Trey Raymond | 27 Nov 20:11 2012
Picon

Performance problems due to incorrect many-many primary key on many tables

Hi folks,
I'm a DB engineer working for Yahoo, and we have a new product using django that I'm onboarding.  We see a variety of easily fixed issues, but one major one - there are 21 many-many tables here, yet they have auto increment primary keys.  This of course is very slow on any platform, but particularly can't use clustering on innodb (you can't, obviously, use myisam on a production system) and the performance of queries on these tables is severely degraded.  I can't onboard them properly until we fix these, but they claim the code throws errors when I do - I can't figure out what could possibly reference the field, but something does.  If you have any suggestions on an easy way (they have limited dev resources, and us DBE's can't work on code directly) to remove these references, a setting or a very simple change, I'd appreciate it...also consider this a bug report for future versions.

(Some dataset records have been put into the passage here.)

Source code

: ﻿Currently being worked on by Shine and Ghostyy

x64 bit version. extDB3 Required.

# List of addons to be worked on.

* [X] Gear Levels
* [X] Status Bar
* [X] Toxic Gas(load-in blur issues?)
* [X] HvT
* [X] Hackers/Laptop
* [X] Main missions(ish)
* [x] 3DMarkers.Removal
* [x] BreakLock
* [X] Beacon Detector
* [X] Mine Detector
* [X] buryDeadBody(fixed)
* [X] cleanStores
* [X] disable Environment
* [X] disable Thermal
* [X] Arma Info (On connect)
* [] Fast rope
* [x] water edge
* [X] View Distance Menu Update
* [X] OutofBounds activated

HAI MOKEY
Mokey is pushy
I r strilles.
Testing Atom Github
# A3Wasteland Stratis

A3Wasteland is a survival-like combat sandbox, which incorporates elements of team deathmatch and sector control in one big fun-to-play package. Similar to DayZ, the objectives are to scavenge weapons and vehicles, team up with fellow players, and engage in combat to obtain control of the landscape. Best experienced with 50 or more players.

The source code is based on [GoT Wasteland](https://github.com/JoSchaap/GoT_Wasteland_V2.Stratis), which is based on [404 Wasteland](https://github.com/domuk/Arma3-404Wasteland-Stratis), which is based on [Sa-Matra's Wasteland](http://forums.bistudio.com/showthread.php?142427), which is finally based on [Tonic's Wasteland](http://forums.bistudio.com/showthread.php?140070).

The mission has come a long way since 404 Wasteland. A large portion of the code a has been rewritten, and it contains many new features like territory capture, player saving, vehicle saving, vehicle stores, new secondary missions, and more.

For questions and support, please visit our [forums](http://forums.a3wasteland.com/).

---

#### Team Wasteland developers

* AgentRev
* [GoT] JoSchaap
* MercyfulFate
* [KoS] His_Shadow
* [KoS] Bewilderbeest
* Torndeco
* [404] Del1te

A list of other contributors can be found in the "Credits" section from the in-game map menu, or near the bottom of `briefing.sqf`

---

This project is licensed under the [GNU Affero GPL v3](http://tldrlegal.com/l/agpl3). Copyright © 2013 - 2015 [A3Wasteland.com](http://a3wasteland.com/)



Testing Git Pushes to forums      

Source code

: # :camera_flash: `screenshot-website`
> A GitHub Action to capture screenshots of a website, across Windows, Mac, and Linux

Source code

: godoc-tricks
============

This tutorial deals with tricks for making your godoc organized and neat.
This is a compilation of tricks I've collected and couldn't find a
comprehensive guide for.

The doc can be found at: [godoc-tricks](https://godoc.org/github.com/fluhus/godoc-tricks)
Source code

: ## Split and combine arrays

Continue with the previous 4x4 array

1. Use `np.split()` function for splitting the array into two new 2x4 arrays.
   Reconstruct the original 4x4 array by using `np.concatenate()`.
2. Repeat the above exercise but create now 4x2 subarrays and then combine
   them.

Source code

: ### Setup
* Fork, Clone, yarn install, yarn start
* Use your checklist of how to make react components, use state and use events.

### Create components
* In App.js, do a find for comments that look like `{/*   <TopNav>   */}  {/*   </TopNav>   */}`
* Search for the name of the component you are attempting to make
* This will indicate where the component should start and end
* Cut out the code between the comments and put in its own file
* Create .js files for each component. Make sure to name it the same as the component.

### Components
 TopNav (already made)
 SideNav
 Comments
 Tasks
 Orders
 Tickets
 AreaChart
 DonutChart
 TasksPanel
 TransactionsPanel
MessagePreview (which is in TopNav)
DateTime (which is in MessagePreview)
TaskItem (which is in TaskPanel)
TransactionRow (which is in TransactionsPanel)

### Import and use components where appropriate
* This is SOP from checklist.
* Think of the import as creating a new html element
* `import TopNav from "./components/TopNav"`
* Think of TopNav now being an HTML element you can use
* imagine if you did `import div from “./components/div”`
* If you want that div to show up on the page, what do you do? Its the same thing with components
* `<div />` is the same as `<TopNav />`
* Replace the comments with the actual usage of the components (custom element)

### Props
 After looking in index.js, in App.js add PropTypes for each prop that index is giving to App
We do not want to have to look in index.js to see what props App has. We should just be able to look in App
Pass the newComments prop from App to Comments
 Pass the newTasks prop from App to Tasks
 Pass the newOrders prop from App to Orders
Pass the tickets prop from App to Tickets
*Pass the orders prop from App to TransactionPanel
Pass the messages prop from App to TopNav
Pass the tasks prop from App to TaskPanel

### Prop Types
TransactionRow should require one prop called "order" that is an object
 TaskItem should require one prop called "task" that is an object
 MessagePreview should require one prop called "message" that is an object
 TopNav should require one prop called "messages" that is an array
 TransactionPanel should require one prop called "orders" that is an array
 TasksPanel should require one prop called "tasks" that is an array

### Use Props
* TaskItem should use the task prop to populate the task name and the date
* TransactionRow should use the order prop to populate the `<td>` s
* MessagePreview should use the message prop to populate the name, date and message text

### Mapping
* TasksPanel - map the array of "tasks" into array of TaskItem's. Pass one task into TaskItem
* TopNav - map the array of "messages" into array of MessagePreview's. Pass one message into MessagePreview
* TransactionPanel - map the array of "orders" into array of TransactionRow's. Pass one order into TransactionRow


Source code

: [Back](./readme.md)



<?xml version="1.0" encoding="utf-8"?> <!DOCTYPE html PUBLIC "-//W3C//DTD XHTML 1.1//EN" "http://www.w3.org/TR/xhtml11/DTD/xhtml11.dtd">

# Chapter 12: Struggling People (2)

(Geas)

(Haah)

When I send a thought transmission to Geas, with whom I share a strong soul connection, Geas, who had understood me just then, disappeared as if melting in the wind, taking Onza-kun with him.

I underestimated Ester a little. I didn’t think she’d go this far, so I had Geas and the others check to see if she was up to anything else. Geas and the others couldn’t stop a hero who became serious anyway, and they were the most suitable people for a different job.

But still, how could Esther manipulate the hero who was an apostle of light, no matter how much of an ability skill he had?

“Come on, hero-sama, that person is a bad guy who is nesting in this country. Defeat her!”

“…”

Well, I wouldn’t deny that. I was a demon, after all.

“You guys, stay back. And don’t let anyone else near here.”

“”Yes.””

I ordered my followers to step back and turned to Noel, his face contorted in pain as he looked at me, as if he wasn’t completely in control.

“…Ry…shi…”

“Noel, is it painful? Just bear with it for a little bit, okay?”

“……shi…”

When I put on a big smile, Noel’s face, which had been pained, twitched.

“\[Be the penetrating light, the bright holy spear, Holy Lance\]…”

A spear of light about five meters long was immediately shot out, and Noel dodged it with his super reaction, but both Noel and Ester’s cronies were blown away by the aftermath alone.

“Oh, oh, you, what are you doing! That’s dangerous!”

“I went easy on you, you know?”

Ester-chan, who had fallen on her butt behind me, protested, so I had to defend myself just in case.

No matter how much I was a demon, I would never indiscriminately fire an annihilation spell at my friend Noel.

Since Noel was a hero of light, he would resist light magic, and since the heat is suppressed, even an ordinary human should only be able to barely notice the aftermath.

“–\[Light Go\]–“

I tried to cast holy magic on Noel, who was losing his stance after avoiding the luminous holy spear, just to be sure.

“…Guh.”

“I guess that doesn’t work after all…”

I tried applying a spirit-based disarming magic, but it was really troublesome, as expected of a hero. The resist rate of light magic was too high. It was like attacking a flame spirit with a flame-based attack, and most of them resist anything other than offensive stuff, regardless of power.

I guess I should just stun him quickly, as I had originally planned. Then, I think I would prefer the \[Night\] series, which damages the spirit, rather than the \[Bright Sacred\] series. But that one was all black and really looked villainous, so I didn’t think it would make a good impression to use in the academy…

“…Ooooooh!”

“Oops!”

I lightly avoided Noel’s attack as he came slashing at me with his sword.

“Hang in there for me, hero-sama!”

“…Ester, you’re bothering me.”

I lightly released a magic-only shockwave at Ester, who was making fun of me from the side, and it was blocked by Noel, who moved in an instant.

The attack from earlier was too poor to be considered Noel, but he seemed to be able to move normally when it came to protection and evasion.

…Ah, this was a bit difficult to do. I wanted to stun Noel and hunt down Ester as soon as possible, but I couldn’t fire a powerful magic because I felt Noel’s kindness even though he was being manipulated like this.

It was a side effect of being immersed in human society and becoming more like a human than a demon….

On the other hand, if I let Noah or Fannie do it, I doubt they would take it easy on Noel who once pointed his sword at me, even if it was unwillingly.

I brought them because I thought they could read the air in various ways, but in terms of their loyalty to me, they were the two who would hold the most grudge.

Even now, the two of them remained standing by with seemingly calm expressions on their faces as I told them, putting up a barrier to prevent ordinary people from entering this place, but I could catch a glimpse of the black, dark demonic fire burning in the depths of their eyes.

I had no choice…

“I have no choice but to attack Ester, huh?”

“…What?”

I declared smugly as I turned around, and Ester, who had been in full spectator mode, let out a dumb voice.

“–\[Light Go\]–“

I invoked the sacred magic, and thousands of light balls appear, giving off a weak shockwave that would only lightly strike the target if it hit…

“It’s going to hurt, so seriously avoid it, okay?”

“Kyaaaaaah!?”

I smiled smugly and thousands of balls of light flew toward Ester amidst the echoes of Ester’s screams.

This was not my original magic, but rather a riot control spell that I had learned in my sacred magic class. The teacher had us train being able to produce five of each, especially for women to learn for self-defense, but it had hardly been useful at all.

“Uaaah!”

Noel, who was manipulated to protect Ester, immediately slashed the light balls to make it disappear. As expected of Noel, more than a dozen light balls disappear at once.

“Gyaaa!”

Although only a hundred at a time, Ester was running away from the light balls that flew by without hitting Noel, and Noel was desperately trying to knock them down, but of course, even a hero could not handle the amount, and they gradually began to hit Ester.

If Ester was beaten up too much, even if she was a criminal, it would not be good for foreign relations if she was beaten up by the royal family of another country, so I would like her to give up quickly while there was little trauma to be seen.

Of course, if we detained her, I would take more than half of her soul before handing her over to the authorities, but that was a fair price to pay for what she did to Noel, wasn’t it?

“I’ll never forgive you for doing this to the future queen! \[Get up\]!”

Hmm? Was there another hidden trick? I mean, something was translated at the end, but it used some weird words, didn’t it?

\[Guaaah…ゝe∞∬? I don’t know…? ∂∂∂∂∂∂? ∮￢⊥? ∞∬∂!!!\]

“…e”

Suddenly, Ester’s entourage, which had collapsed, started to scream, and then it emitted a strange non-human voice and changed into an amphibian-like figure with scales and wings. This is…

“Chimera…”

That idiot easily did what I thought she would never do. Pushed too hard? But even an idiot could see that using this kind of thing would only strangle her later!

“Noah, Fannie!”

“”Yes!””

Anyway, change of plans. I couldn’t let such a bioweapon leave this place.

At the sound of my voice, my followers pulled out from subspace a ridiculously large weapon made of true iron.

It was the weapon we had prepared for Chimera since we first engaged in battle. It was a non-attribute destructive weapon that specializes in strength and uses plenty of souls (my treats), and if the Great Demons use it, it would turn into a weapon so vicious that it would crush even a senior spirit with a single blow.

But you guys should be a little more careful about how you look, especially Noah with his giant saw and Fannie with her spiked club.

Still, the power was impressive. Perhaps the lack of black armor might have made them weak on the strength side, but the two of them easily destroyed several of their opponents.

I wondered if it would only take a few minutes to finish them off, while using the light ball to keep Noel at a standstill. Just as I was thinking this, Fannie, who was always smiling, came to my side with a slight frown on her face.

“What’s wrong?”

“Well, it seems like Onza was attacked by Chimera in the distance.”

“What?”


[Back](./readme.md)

More info below, but thank you guys
Trey Raymond

Example, existing:
CREATE TABLE `accounts_profile_starred_groups` (
  `id` int(10) unsigned NOT NULL AUTO_INCREMENT,
  `profile_id` int(10) unsigned NOT NULL,
  `group_id` int(10) unsigned NOT NULL,
  PRIMARY KEY (`id`),
  UNIQUE KEY `profile_id` (`profile_id`,`group_id`),
  KEY `group_id_refs_id_e2f1545` (`group_id`)
) ENGINE=InnoDB;
Fixed:
CREATE TABLE `accounts_profile_starred_groups` (
  `profile_id` int(10) unsigned NOT NULL,
  `group_id` int(10) unsigned NOT NULL,
  PRIMARY KEY (`profile_id`,`group_id`),
  KEY `group_id_refs_id_e2f1545` (`group_id`)
) ENGINE=InnoDB;


The table list:

accounts_profile_starred_groups
accounts_profile_starred_review_requests
accounts_reviewrequestvisit
auth_group_permissions
auth_user_groups
auth_user_user_permissions
reviews_defaultreviewer_groups
reviews_defaultreviewer_people
reviews_defaultreviewer_repository
reviews_group_users
reviews_review_comments
reviews_review_screenshot_comments
reviews_reviewrequest_changedescs
reviews_reviewrequest_inactive_screenshots
reviews_reviewrequest_screenshots
reviews_reviewrequest_target_groups
reviews_reviewrequest_target_people
reviews_reviewrequestdraft_inactive_screenshots
reviews_reviewrequestdraft_screenshots
reviews_reviewrequestdraft_target_groups
reviews_reviewrequestdraft_target_people

--
You received this message because you are subscribed to the Google Groups "Django developers" group.
To view this discussion on the web visit https://groups.google.com/d/msg/django-developers/-/ziyEeocC-9UJ.
To post to this group, send email to django-developers-/JYPxA39Uh5TLH3MbocFF+G/Ez6ZCGd0@public.gmane.org
To unsubscribe from this group, send email to django-developers+unsubscribe <at> googlegroups.com.
For more options, visit this group at http://groups.google.com/group/django-developers?hl=en.
Anssi Kääriäinen | 28 Nov 21:56 2012
Picon

Re: Performance problems due to incorrect many-many primary key on many tables

On 27 marras, 21:11, Trey Raymond <aradapi...@...> wrote:
> Hi folks,
> I'm a DB engineer working for Yahoo, and we have a new product using django
> that I'm onboarding.  We see a variety of easily fixed issues, but one
> major one - there are 21 many-many tables here, yet they have auto
> increment primary keys.  This of course is very slow on any platform, but
> particularly can't use clustering on innodb (you can't, obviously, use
> myisam on a production system) and the performance of queries on these
> tables is severely degraded.  I can't onboard them properly until we fix
> these, but they claim the code throws errors when I do - I can't figure out
> what could possibly reference the field, but something does.  If you have
> any suggestions on an easy way (they have limited dev resources, and us
> DBE's can't work on code directly) to remove these references, a setting or
> a very simple change, I'd appreciate it...also consider this a bug report
> for future versions.

The problem is that m2m relations are using Models in the underlying
implementation, and every Django model must have a single field
primary key. I have a feeling that any hack allowing the removal of
the redundant PK from m2m relations only is going to look really ugly.
Although I am more than happy if somebody proves me wrong...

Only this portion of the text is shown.